Mais comment est-il possible que des militant-e-s sincères, de gauche, se laissent embarquer dans une aventure pareille et continuent à militer et à payer une cotisation pour cette mascarade ? Comme si quelqu’un d’un peu censé pouvait penser un seul instant que Cécile Duflot, Pierre Laurent et Jean-Luc Mélenchon réunis avaient plus de responsabilités dans l’état de notre pays que François Hollande, Manuel Valls et Jean-Christophe Cambadélis. C’est totalement lunaire. Et dangereux : cela signifie qu’au final, ces derniers ne seraient pas responsables de grand chose.

Le pouvoir de changer la donne

Je suis convaincue qu’un ou une président-e de la République a le pouvoir de changer la donne. S’il le souhaite et s’il s’en donne les moyens. Le problème ? Notre président a l’air d’être convaincu qu’il n’a pas le choix, qu’il n’y aurait pas d’alternative. La gauche, pour moi, c’est l’inverse. C’est l’idée que nous pouvons tracer un chemin qui bouscule l’ordre établi et repousse les limites. Laisser penser qu’il n’y a pas d’alternative, c’est faire reculer la conscience de gauche de notre pays. Et ouvrir la voix aux réactionnaires de tous poils.

J’ai le sentiment d’un terrible gâchis. Nous avons été des millions à voter pour eux en 2012. Des millions, partout en France. Qu’ont-ils fait de nos voix ?
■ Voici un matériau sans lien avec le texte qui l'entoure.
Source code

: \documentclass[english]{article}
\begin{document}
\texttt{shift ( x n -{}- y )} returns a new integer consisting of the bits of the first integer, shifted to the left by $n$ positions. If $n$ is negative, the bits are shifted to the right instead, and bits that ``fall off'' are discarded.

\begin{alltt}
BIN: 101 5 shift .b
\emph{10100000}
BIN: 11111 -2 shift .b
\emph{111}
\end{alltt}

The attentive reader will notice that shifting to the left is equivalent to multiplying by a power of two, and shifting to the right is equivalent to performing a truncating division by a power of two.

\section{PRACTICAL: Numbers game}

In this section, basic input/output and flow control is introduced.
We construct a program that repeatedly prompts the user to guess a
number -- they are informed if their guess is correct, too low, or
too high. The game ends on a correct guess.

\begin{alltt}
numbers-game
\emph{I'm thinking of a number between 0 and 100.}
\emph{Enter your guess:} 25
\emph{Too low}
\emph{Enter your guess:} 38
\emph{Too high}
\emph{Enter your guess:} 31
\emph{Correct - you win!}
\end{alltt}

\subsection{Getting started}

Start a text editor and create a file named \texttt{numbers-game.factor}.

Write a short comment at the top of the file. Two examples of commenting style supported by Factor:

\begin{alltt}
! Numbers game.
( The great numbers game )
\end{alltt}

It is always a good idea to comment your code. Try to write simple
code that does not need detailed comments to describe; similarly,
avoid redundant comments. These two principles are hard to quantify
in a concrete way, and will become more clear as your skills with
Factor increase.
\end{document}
La page d’accueil du site du référendum pour « une politique de gauche ».

Le but du référendum que nous avons, à notre tour, décidé de mettre en place est donc de participer à ouvrir le débat politique. Il propose de répondre à une question simple : « Voulons-nous que la gauche soit de gauche ? » Certes, cela peut paraître basique. Mais en regardant ce qui se passe depuis 2012, j’ai parfois le sentiment que revenir aux fondamentaux ne peut pas nous faire de mal. Les internautes peuvent s’inscrire en ligne pour pouvoir voter du 16 au 18 octobre.

Et si ce « contre-référendum », comme l’ont baptisé les médias, peut participer à montrer que nous sommes nombreuses et nombreux à ne pas être dupes et à vouloir construire l’alternative, il aura atteint son but.